WHAT THE EXERCISE ASKS: Locate the word "another" in the entries below, then gather every line that holds it.

Stored items:
== == ==
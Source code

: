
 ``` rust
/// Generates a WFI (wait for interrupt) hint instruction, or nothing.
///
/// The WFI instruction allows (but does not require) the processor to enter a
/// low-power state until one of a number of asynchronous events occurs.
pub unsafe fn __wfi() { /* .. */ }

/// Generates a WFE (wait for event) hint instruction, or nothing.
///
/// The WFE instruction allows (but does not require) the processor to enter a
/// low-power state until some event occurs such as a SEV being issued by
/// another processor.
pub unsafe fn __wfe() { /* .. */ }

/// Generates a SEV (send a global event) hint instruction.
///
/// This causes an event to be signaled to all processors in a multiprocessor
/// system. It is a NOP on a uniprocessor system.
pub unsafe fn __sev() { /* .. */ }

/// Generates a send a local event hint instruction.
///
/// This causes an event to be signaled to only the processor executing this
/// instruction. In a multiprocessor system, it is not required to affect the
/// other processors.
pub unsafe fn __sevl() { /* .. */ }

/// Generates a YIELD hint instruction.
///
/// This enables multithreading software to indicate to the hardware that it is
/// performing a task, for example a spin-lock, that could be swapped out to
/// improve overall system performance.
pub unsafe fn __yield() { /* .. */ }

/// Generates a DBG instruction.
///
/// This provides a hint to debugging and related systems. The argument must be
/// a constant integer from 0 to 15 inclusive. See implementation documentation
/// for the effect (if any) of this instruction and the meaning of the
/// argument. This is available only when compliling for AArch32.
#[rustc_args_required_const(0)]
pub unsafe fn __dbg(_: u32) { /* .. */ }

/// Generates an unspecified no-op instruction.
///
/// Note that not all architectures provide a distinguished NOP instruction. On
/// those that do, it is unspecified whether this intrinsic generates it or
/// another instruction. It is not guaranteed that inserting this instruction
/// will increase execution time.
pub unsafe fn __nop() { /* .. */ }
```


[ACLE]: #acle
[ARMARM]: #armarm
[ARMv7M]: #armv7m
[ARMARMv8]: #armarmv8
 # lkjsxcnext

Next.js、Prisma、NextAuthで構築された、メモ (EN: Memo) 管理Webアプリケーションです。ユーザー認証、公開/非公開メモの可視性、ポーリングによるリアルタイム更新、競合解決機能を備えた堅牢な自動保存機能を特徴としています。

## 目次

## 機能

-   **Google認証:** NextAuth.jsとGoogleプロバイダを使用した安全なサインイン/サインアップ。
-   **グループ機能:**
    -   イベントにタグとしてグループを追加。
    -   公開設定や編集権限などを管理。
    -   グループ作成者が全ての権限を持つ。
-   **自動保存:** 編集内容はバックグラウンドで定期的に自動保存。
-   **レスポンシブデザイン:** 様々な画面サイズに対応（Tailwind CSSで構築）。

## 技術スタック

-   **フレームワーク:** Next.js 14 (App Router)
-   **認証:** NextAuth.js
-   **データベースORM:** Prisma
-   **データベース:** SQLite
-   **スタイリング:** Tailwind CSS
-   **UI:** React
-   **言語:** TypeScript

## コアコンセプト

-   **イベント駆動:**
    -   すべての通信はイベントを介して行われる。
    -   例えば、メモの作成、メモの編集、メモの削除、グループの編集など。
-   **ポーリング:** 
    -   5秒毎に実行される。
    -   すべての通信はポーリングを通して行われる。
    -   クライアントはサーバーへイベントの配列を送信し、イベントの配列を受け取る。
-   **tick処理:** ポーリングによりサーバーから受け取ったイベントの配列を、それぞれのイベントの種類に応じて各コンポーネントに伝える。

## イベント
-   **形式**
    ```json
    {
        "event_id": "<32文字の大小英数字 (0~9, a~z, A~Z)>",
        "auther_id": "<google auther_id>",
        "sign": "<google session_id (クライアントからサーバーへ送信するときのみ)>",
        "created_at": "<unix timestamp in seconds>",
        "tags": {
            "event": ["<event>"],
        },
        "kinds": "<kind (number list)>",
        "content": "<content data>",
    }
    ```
== == ==
TASK OUTPUT:
/// another processor.
/// another instruction. It is not guaranteed that inserting this instruction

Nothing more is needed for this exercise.